- WORK TO BE COMPLETED
A verbatim copy of the data is wanted, minus any picture in it.

THE DATA Start Marker

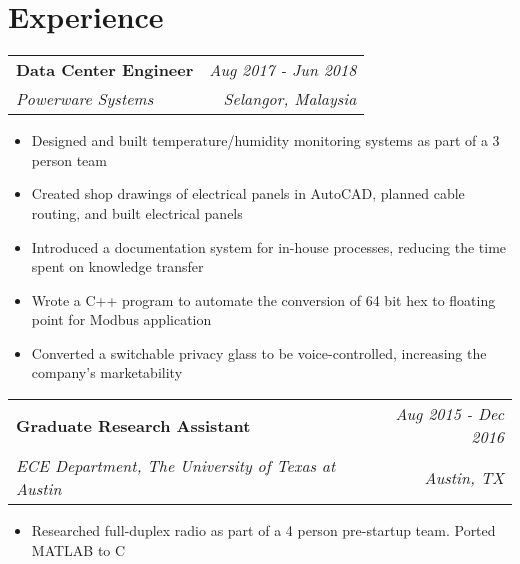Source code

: \documentclass[letterpaper,11pt]{article}
\makeatletter
\newcommand{\JobSubheading}[4]{
  \vspace{-1pt}
    \begin{tabular*}{\textwidth}[t]{l@{\extracolsep{\fill}}r}
      \textbf {#1} & \textit{#2}  \\
      \textit{#3} & \textit{#4} \\
    \end{tabular*}\vspace{-5pt}
}
\makeatother
\begin{document}
\section{\color{BlueViolet} Experience}
    \vspace{-2pt}
    \JobSubheading
      {Data Center Engineer}{Aug 2017 - Jun 2018}
      {Powerware Systems}{Selangor, Malaysia}
      \vspace{-1pt}
        \begin{itemize}
            \item Designed and built temperature/humidity monitoring systems as part of a 3 person team
            \vspace{-3pt}
            \item Created shop drawings of electrical panels in AutoCAD, planned cable routing, and built electrical panels
            \vspace{-3pt}
            \item Introduced a documentation system for in-house processes, reducing the time spent on knowledge transfer 
	\vspace{-3pt}
	\item Wrote a C++ program to automate the conversion of 64 bit hex to floating point for Modbus application
          \vspace{-3pt}
	\item Converted a switchable privacy glass to be voice-controlled, increasing the company's marketability

        \end{itemize}
    \vspace{-2pt}

    \JobSubheading
      {Graduate Research Assistant}{Aug 2015 - Dec 2016}
      {ECE Department, The University of Texas at Austin}{Austin, TX}
      \vspace{-1pt}
      \begin{itemize}
        \item Researched full-duplex radio as part of a 4 person pre-startup team. Ported MATLAB to C
      \end{itemize}
    \vspace{-2pt}
    
\end{document}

THE DATA End Marker

- OUTPUT OF THE TASK
Source code

: \documentclass[letterpaper,11pt]{article}
\makeatletter
\newcommand{\JobSubheading}[4]{
  \vspace{-1pt}
    \begin{tabular*}{\textwidth}[t]{l@{\extracolsep{\fill}}r}
      \textbf {#1} & \textit{#2}  \\
      \textit{#3} & \textit{#4} \\
    \end{tabular*}\vspace{-5pt}
}
\makeatother
\begin{document}
\section{\color{BlueViolet} Experience}
    \vspace{-2pt}
    \JobSubheading
      {Data Center Engineer}{Aug 2017 - Jun 2018}
      {Powerware Systems}{Selangor, Malaysia}
      \vspace{-1pt}
        \begin{itemize}
            \item Designed and built temperature/humidity monitoring systems as part of a 3 person team
            \vspace{-3pt}
            \item Created shop drawings of electrical panels in AutoCAD, planned cable routing, and built electrical panels
            \vspace{-3pt}
            \item Introduced a documentation system for in-house processes, reducing the time spent on knowledge transfer 
	\vspace{-3pt}
	\item Wrote a C++ program to automate the conversion of 64 bit hex to floating point for Modbus application
          \vspace{-3pt}
	\item Converted a switchable privacy glass to be voice-controlled, increasing the company's marketability

        \end{itemize}
    \vspace{-2pt}

    \JobSubheading
      {Graduate Research Assistant}{Aug 2015 - Dec 2016}
      {ECE Department, The University of Texas at Austin}{Austin, TX}
      \vspace{-1pt}
      \begin{itemize}
        \item Researched full-duplex radio as part of a 4 person pre-startup team. Ported MATLAB to C
      \end{itemize}
    \vspace{-2pt}
    
\end{document}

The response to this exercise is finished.